Why are security-crucial software written in languages such as C and C++? I understand why, say, an embedded system might need a low-level language to make the most use of limited resources, but it seems foolish to write security software in low-level languages.

I'm asking this because whenever I go to debian.org and look at the latest security fixes, the vast majority of them involve memory safety issues, which only appear in unsafe languages such as C and C++. As bad rep as Java gets, for example, I would imagine 90% of the security patches to OpenSSL would be completely useless. If an even higher-level language like Scala or Lisp were used, I would suppose it would be even easier to get things secure. Messing up your arrays will in the worst case lead to a runtime error.

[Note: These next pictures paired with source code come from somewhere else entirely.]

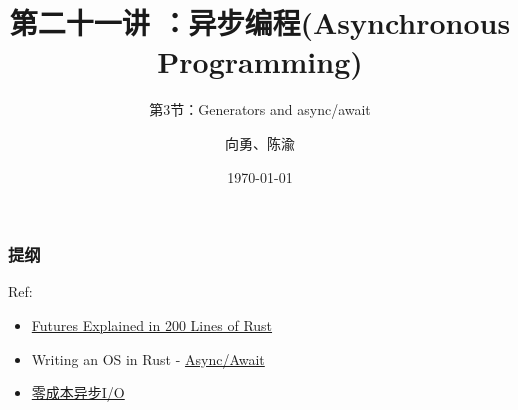 


\title[第21讲]{第二十一讲 ：异步编程(Asynchronous Programming)} %
\subtitle{第3节：Generators and async/await}
\author{向勇、陈渝} %
\date{\today} %



\begin{frame}
\titlepage %
\end{frame}

\begin{frame}
\frametitle{提纲} %
\tableofcontents %
Ref:
    \begin{itemize}
        \item \href{https://cfsamson.github.io/books-futures-explained/}{Futures Explained in 200 Lines of Rust}
        \item Writing an OS in Rust - \href{https://os.phil-opp.com/async-await/}{Async/Await}
        \item \href{https://zhuanlan.zhihu.com/p/97574385}{零成本异步I/O}
    \end{itemize}

\end{frame}
% 
% 
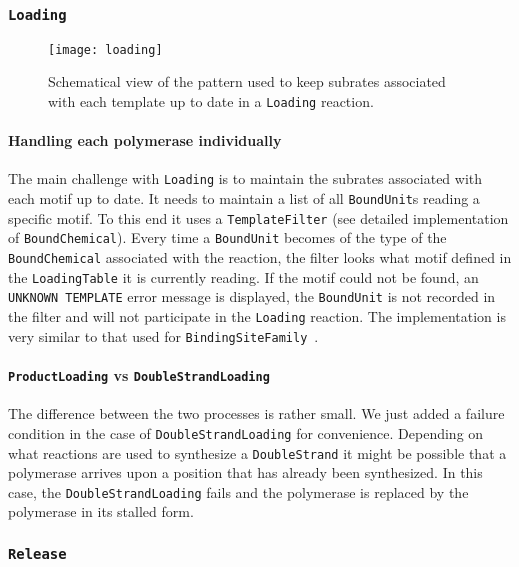 \subsubsection{\texttt{Loading}}

\begin{figure}[!h]
  \centering
  \texttt{[image: loading]}
  \caption{Schematical view of the pattern used to keep subrates
  associated with each template up to date in a \texttt{Loading} reaction.}
\label{fig:det_loading}
\end{figure}

\paragraph{Handling each polymerase individually}
The main challenge with \texttt{Loading} is to maintain
the subrates associated with each motif up to date.
It needs to maintain a list of all \texttt{BoundUnit}s reading a specific motif.
To this end it uses a \texttt{TemplateFilter} (see detailed implementation of \texttt{BoundChemical}).
Every time a \texttt{BoundUnit} becomes of the type of the \texttt{BoundChemical} associated with the reaction,
the filter looks what motif defined in the \texttt{LoadingTable} it is currently reading.
If the motif could not be found, an \texttt{UNKNOWN TEMPLATE} error message is displayed,
the \texttt{BoundUnit} is not recorded in the filter and will not participate in the \texttt{Loading} reaction.
The implementation is very similar to that used for \texttt{BindingSiteFamily}~.

\paragraph{\texttt{ProductLoading} vs \texttt{DoubleStrandLoading}}
The difference between the two processes is rather small.
We just added a failure condition in the case of \texttt{DoubleStrandLoading} for convenience.
Depending on what reactions are used to synthesize a \texttt{DoubleStrand}
it might be possible that a polymerase arrives upon a position that has already been synthesized.
In this case, the \texttt{DoubleStrandLoading} fails and the polymerase is replaced by the polymerase in its stalled form.


\subsubsection{\texttt{Release}}

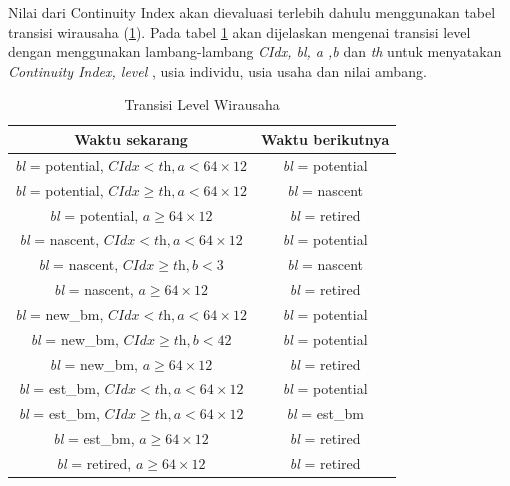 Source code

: Nilai dari Continuity Index akan dievaluasi terlebih dahulu menggunakan tabel transisi wirausaha (\ref{tabelLW}). Pada tabel \ref{tabelLW} akan dijelaskan mengenai transisi level dengan menggunakan lambang-lambang \textit{CIdx, bl, a ,b} dan \textit{th} untuk menyatakan \textit{Continuity Index, level} , usia individu, usia usaha dan nilai ambang.


\begin{table}[H]
\centering
\caption{Transisi Level Wirausaha}
\begin{tabular}{|c|c|}
\hline
Waktu sekarang & Waktu berikutnya \\
\hline
\textit{bl} = potential, $ \textit{CIdx} < \textit{th}, \textit{a} < 64 \times 12$ & \textit{bl} = potential \\
\hline
\textit{bl} = potential, $\textit{CIdx} \geq \textit{th}, \textit{a} < 64 \times 12$ & \textit{bl} = nascent \\
\hline
\textit{bl} = potential, $\textit{a} \geq 64 \times 12$ & \textit{bl} = retired \\
\hline
\textit{bl} = nascent, $\textit{CIdx} < \textit{th}, \textit{a} <64 \times 12$ & \textit{bl} = potential \\
\hline
\textit{bl} = nascent, $\textit{CIdx} \geq \textit{th}, \textit{b} < 3$ & \textit{bl} = nascent \\
\hline
\textit{bl} = nascent, $\textit{a} \geq 64 \times 12$ & \textit{bl} = retired \\
\hline
\textit{bl} = new\_bm, $\textit{CIdx} < \textit{th}, \textit{a} < 64 \times 12$ & \textit{bl} = potential \\
\hline
\textit{bl} = new\_bm, $\textit{CIdx} \geq \textit{th}, \textit{b} < 42$ & \textit{bl} = potential \\
\hline
\textit{bl} = new\_bm, $\textit{a} \geq 64 \times 12$ & \textit{bl} = retired \\
\hline
\textit{bl} = est\_bm, $\textit{CIdx} < \textit{th}, \textit{a} < 64 \times 12$ & \textit{bl} = potential \\
\hline
\textit{bl} = est\_bm, $\textit{CIdx} \geq \textit{th}, \textit{a} < 64 \times 12$ & \textit{bl} = est\_bm \\
\hline
\textit{bl} = est\_bm, $\textit{a} \geq 64 \times 12$ & \textit{bl} = retired \\
\hline
\textit{bl} = retired, $\textit{a} \geq 64 \times 12$ & \textit{bl} = retired \\
\hline
\end{tabular}
\label{tabelLW}
\end{table}


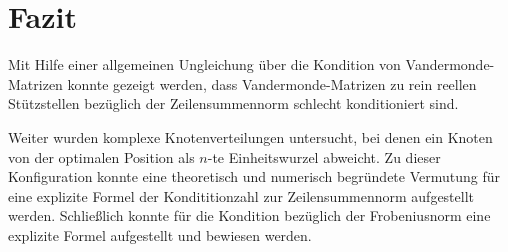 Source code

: \chapter{Fazit}

Mit Hilfe einer allgemeinen Ungleichung über die Kondition von
Vandermonde-Matrizen konnte gezeigt werden, dass Vandermonde-Matrizen zu rein
reellen Stützstellen bezüglich der Zeilensummennorm schlecht konditioniert
sind.

Weiter wurden komplexe Knotenverteilungen untersucht, bei denen ein Knoten von
der optimalen Position als $n$-te Einheitswurzel abweicht.
Zu dieser Konfiguration konnte eine theoretisch und numerisch begründete
Vermutung für eine explizite Formel der Kondititionzahl zur Zeilensummennorm
aufgestellt werden.
Schließlich konnte für die Kondition bezüglich der Frobeniusnorm eine explizite
Formel aufgestellt und bewiesen werden.
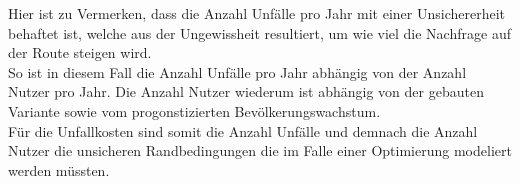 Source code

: Hier ist zu Vermerken, dass die Anzahl Unfälle pro Jahr mit einer Unsichererheit behaftet ist, welche aus der Ungewissheit resultiert, um wie viel die Nachfrage auf der Route steigen wird. \\ [2ex]
So ist in diesem Fall die Anzahl Unfälle pro Jahr abhängig von der Anzahl Nutzer pro Jahr. Die Anzahl Nutzer wiederum ist abhängig von der gebauten Variante sowie vom progonstizierten Bevölkerungswachstum. \\
Für die Unfallkosten sind somit die Anzahl Unfälle und demnach die Anzahl Nutzer die unsicheren Randbedingungen die im Falle einer Optimierung modeliert werden müssten.



%

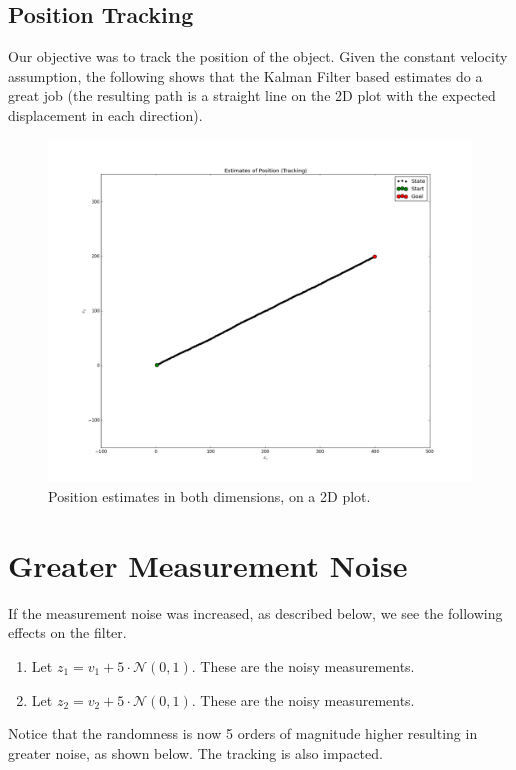 \documentclass{article}
\begin{document}
\subsection{Position Tracking}
Our objective was to track the position of the object. Given the constant velocity assumption, the following shows that the Kalman Filter based estimates do a great job (the resulting path is a straight line on the 2D plot with the expected displacement in each direction).

\begin{figure}[H]
  \includegraphics[width=\linewidth]{position_tracking.png}
  \caption{Position estimates in both dimensions, on a 2D plot.}
  \label{fig:m4}
\end{figure}


\section{Greater Measurement Noise}
If the measurement noise was increased, as described below, we see the following effects on the filter.

\begin{enumerate}
    \item Let $z_1 = v_1 + 5 \cdot \mathcal {N}(0,1)$. These are the noisy measurements.
    \item Let $z_2 = v_2 + 5 \cdot \mathcal {N}(0,1)$. These are the noisy measurements.
\end{enumerate}

Notice that the randomness is now 5 orders of magnitude higher resulting in greater noise, as shown below. The tracking is also impacted.
\end{document}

Is the reason for using C/C++ avoiding side channel attacks? I might imagine some properties of a key interfering with the execution of a conservative garbage collector (like Boehm) and leading to timing attacks, but no higher-level language uses unsafe garbage collectors anyway.

  • 4
    There are no safe languages. C/C++ may be less safe, but it's only a relative difference, not a qualitative one. Software vulnerabilities come from bad design and flawed implementation of good designs, and no language removes that.
    – ddyer
    Commented Oct 19, 2013 at 19:32
  • 2
    In C/C++, there are lots of things that usually work but present a security hole (gets for example). In other languages they only present an crash risk due to an unhandled exception (out of range).
    – ithisa
    Commented Oct 19, 2013 at 23:25
  • 5
    @ddyer For remote code execution vulnerabilities, the difference between c and and java is huge. Plain java can't contain use-after-free or access to out-of-bounds array elements. That kind of vulnerability is severe and extremely common in c. Commented Oct 21, 2013 at 12:41
  • @everyone I agree completely that C/C++ is less safe than almost any alternative, but the question was cast as safe verses unsafe. Nothing is safe.
    – ddyer
    Commented Oct 21, 2013 at 17:51
  • Many non-C languages provide memory safety, and some provide type safety. That doesn't mean an app written in them is secure, but it can be free from certain classes of errors (say, buffer overflows, use-after-free...). Commented Nov 9, 2014 at 20:22

7 Answers 7


Most software is written in languages that the developer knows how to use, and for security-related software, that's not a bad thing -- provided that the developer actually knows his language of choice, down to the fine details, and I may argue that this is not the case with C and C++ (a vast majority of developers who believe they know C or C++ are actually wrong).

On Unix-like systems, in particular Linux (where a substantial part of all open-source development occurs), C is "the" system language. Unix is very C-friendly (all low-level API are C-based, described with C headers; system libraries are written in C, so the C compiler is well tested and well integrated). This has resulted in a large C-based ecosystem where developers use C because they know C and want to use libraries which offer a C-based API. This has nice portability benefits (for instance, no problem in running OpenSSL on a PowerPC or a Mips -- try doing that with Java !).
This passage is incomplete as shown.